**The task:**
Using the listing below, report all lines holding the word "width".

**Extracted records:**
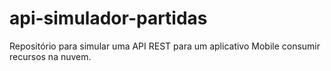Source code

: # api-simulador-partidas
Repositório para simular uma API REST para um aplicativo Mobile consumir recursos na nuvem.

--

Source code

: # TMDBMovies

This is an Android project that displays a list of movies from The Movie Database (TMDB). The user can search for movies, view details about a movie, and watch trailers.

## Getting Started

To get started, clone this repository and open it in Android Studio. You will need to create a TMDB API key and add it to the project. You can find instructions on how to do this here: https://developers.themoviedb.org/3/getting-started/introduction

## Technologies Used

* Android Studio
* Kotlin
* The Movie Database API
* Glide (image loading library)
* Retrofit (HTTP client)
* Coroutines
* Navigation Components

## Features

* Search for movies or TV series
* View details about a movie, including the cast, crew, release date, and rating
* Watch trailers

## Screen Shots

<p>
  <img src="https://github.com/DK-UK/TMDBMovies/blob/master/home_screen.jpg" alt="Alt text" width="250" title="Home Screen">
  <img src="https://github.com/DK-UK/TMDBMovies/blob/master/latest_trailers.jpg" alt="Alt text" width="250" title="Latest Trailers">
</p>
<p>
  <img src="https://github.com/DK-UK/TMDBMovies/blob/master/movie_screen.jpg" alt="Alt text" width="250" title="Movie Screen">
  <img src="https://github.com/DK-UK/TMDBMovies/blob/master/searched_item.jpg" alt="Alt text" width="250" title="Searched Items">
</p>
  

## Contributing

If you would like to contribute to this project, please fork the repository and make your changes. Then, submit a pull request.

**Solution to this problem:**
  <img src="https://github.com/DK-UK/TMDBMovies/blob/master/home_screen.jpg" alt="Alt text" width="250" title="Home Screen">
  <img src="https://github.com/DK-UK/TMDBMovies/blob/master/latest_trailers.jpg" alt="Alt text" width="250" title="Latest Trailers">
  <img src="https://github.com/DK-UK/TMDBMovies/blob/master/movie_screen.jpg" alt="Alt text" width="250" title="Movie Screen">
  <img src="https://github.com/DK-UK/TMDBMovies/blob/master/searched_item.jpg" alt="Alt text" width="250" title="Searched Items">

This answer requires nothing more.